C’est en Africain heureux que Abdejlil Lahjomri a fait l’éloge de Wole Soyinka, Nobel nigérian de littérature

5437685854_d630fceaff_b-

Wole Soyinka recevant des mains de Abdejlil Lahjomri le Trophée de l’Académie du Royaume du Maroc,

1
Partager :

L’Académie du Royaume du Maroc a vécu mardi dernier un jour pas les autres en recevant dans son enceinte l’écrivain nigérian, Wole Soyinka, prix Nobel de littérature en 1986. L’occasion ? La Table ronde organisée avec le concours de Pan African Writers Association sous le thème "L’Afrique célèbre Wole Soyinka au Maroc", en hommage à cet immense littérateur africain aux facettes littéraires multiple. En présence de nombreuses personnalités du monde culturel, universitaire, économique et diplomatique, Abdejlil Lahjomri a tenu à dire que c’est en Africain heureux qu’il recevait dans cette belle institution placée sous la protection du Roi Mohammed VI pour souhaiter à Wole Soyinka « la bienvenue dans la Capitale du Royaume du Maroc et une heureuse fête à l’occasion du 90ème anniversaire de (sa) naissance ». Et c’est en Secrétaire perpétuel de l’Académie du Royaume qu’il est revenu sur la contribution prolifique à la littérature africaine et mondiale de l’écrivain nigérian. L’immensité de l’auteur de Chroniques du pays des hommes les plus heureux du monde (2021), qui est plusieurs choses à la fois et déploie plusieurs talents en même temps, ne laissait à Abdejlil Lahjomri que l’embarras du choix sur les aspects du personnage honoré. Et le Secrétaire perpétuel de l’Académie du Royaume ne va pas s’en priver, il en fait l’aveu, déroulant dans un éloge ciselé toutes les qualités et raisons qui l’autorisait ce jour-là à affirmer que c’est l’Afrique reconnaissante qui recevait Wole Soyinka.    

« L’Afrique, reconnaissante à l’enfant d’Abeokuta, a répondu, à travers vos présences, à notre invitation, en concertation étroite avec PAWA, l’Association panafricaine des écrivains, et sous la houlette de son dynamique Secrétaire général, Docteur Wale Okediran, pour honorer l’un des esprits les plus rayonnants et incisifs de notre temps. 

Cher Soyinka, au mois de mai dernier, ici même, en proposant à la réflexion générale une approche classificatoire des littérateurs africains et afrodescendants, l’Académie du Royaume du Maroc a ouvert la conversation sur le Panthéon africain et diasporique des figures de référence en littérature.
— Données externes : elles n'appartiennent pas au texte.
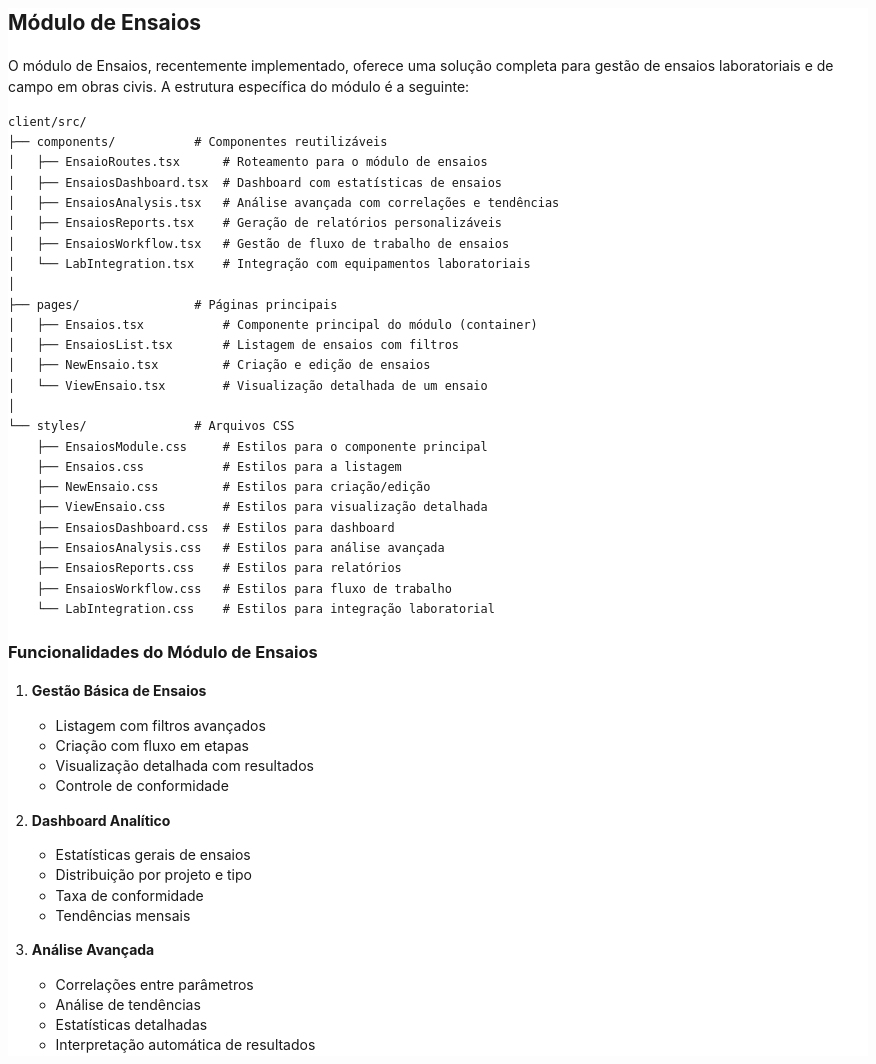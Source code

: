 
## Módulo de Ensaios

O módulo de Ensaios, recentemente implementado, oferece uma solução completa para gestão de ensaios laboratoriais e de campo em obras civis. A estrutura específica do módulo é a seguinte:

```
client/src/
├── components/           # Componentes reutilizáveis
│   ├── EnsaioRoutes.tsx      # Roteamento para o módulo de ensaios
│   ├── EnsaiosDashboard.tsx  # Dashboard com estatísticas de ensaios
│   ├── EnsaiosAnalysis.tsx   # Análise avançada com correlações e tendências
│   ├── EnsaiosReports.tsx    # Geração de relatórios personalizáveis
│   ├── EnsaiosWorkflow.tsx   # Gestão de fluxo de trabalho de ensaios
│   └── LabIntegration.tsx    # Integração com equipamentos laboratoriais
│
├── pages/                # Páginas principais
│   ├── Ensaios.tsx           # Componente principal do módulo (container)
│   ├── EnsaiosList.tsx       # Listagem de ensaios com filtros
│   ├── NewEnsaio.tsx         # Criação e edição de ensaios
│   └── ViewEnsaio.tsx        # Visualização detalhada de um ensaio
│
└── styles/               # Arquivos CSS
    ├── EnsaiosModule.css     # Estilos para o componente principal
    ├── Ensaios.css           # Estilos para a listagem 
    ├── NewEnsaio.css         # Estilos para criação/edição
    ├── ViewEnsaio.css        # Estilos para visualização detalhada
    ├── EnsaiosDashboard.css  # Estilos para dashboard
    ├── EnsaiosAnalysis.css   # Estilos para análise avançada
    ├── EnsaiosReports.css    # Estilos para relatórios
    ├── EnsaiosWorkflow.css   # Estilos para fluxo de trabalho
    └── LabIntegration.css    # Estilos para integração laboratorial
```

### Funcionalidades do Módulo de Ensaios

1. **Gestão Básica de Ensaios**
   - Listagem com filtros avançados
   - Criação com fluxo em etapas
   - Visualização detalhada com resultados
   - Controle de conformidade

2. **Dashboard Analítico**
   - Estatísticas gerais de ensaios
   - Distribuição por projeto e tipo
   - Taxa de conformidade
   - Tendências mensais

3. **Análise Avançada**
   - Correlações entre parâmetros
   - Análise de tendências
   - Estatísticas detalhadas
   - Interpretação automática de resultados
Apulée, Saint-Augustin, Léon l’Africain, Ibn Batuta, Ibrahim Njoya, Kateb Yacine, Hampâté Bâ, Mariama Bâ, Nadine Gordimer, Naguib Mahfouz, Abdulrazak Gurnah, Mohamed Choukri, Yambo Ouologuem etc., sont des figures de proue. 

Dans le prolongement de nos échanges et discussions sur la taxinomie, entendue comme un répertoire de nos illustres écrivains et écrivaines, c’est en effet le cœur en joie que nous vous accueillons en votre qualité d’idole sacrée de nos littératures africaines ! Réunie autour de vous, en cet instant et en ce lieu, notre assemblée est le regroupement des gens les plus heureux du monde !
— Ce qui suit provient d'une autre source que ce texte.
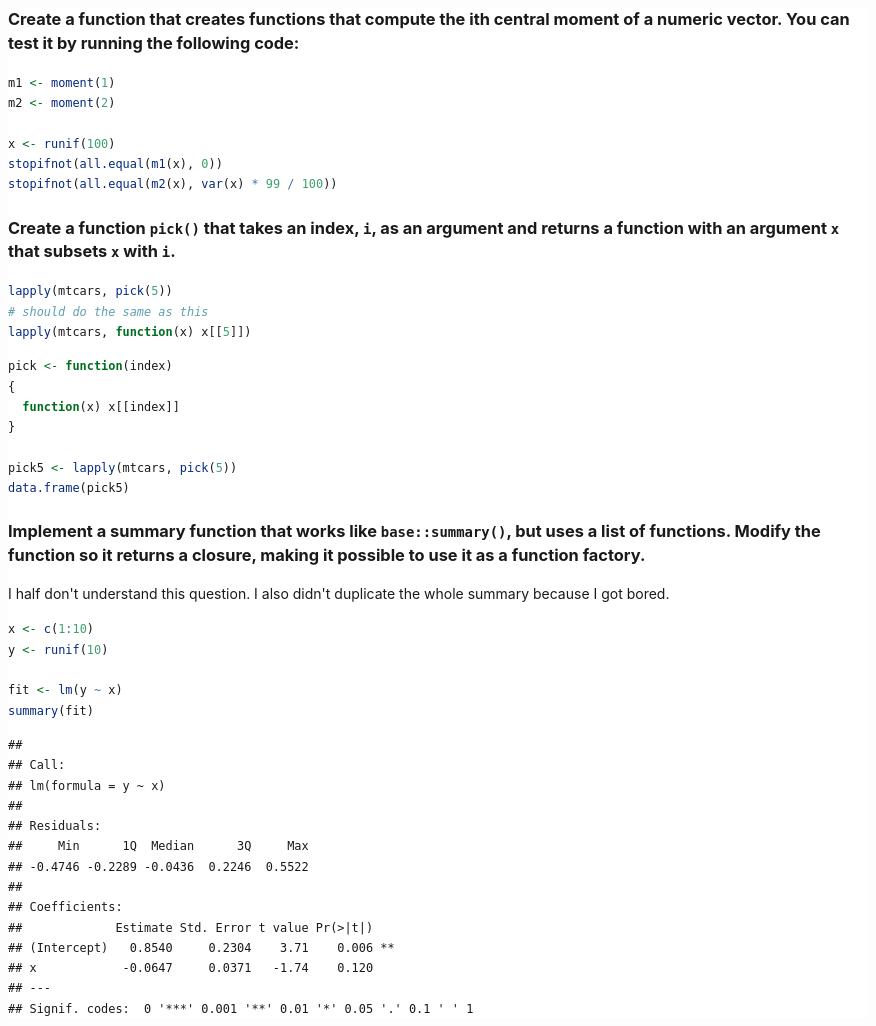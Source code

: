 ### Create a function that creates functions that compute the ith central moment of a numeric vector. You can test it by running the following code:


```r
m1 <- moment(1)
m2 <- moment(2)

x <- runif(100)
stopifnot(all.equal(m1(x), 0))
stopifnot(all.equal(m2(x), var(x) * 99 / 100))
```

### Create a function `pick()` that takes an index, `i`, as an argument and returns a function with an argument `x` that subsets `x` with `i`.


```r
lapply(mtcars, pick(5))
# should do the same as this
lapply(mtcars, function(x) x[[5]])
```


```r
pick <- function(index)
{
  function(x) x[[index]]
}

pick5 <- lapply(mtcars, pick(5))
data.frame(pick5)
```

### Implement a summary function that works like `base::summary()`, but uses a list of functions. Modify the function so it returns a closure, making it possible to use it as a function factory.

I half don't understand this question.  I also didn't duplicate the whole summary because I got bored.



```r
x <- c(1:10)
y <- runif(10)

fit <- lm(y ~ x)
summary(fit)
```

```
## 
## Call:
## lm(formula = y ~ x)
## 
## Residuals:
##     Min      1Q  Median      3Q     Max 
## -0.4746 -0.2289 -0.0436  0.2246  0.5522 
## 
## Coefficients:
##             Estimate Std. Error t value Pr(>|t|)   
## (Intercept)   0.8540     0.2304    3.71    0.006 **
## x            -0.0647     0.0371   -1.74    0.120   
## ---
## Signif. codes:  0 '***' 0.001 '**' 0.01 '*' 0.05 '.' 0.1 ' ' 1
```
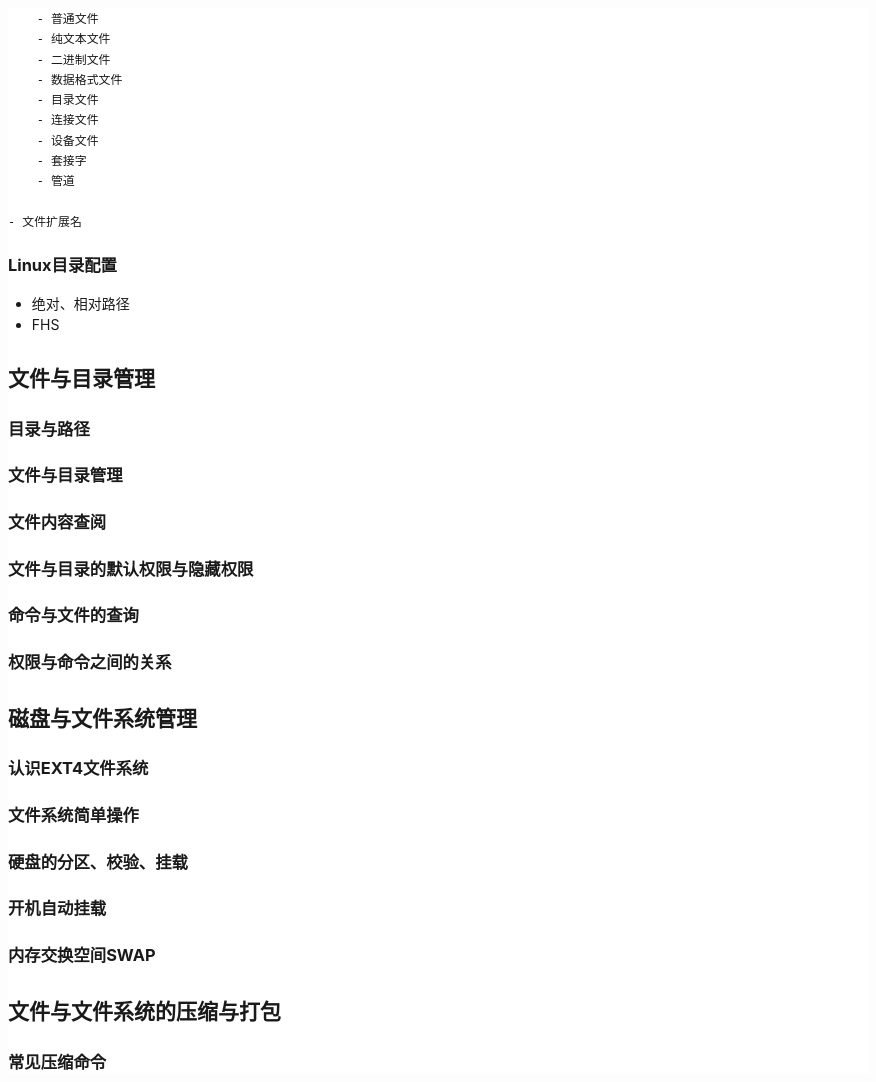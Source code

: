 		- 普通文件
		- 纯文本文件
		- 二进制文件
		- 数据格式文件
		- 目录文件
		- 连接文件
		- 设备文件
		- 套接字
		- 管道

	- 文件扩展名

### Linux目录配置

- 绝对、相对路径
- FHS

## 文件与目录管理

### 目录与路径

### 文件与目录管理

### 文件内容查阅

### 文件与目录的默认权限与隐藏权限

### 命令与文件的查询

### 权限与命令之间的关系

## 磁盘与文件系统管理

### 认识EXT4文件系统

### 文件系统简单操作

### 硬盘的分区、校验、挂载

### 开机自动挂载

### 内存交换空间SWAP

## 文件与文件系统的压缩与打包

### 常见压缩命令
Recevez, Cher Soyinka, dès l’entame de cette rencontre historique, notre commune gratitude pour vos apports essentiels à l’Afrique éternelle. 

Assidu à la liberté de parole et jamais loin du polémiste

En préparant ce moment, et en me replongeant dans votre œuvre et votre parcours, je vous dois une confidence. Je me suis demandé quelles facettes, parmi les multiples qui vous caractérisent, celles que j’allais mettre en avant : 

Le poète ? Vous êtes attaché à ce genre littéraire et vous dites, je cite : « La poésie est la chose qui révèle les émotions d’un être humain. »

Le dramaturge ? Vous avez conçu le théâtre comme un art en circulation et une manifestation dynamique de ce que l’on désapprouve et de ce que l’on voit.

 Le romancier ? Inquiet, dans Chroniques des gens les plus heureux du monde, vous fustigez les trafics d’organes et l’inhumanité de l’humanité.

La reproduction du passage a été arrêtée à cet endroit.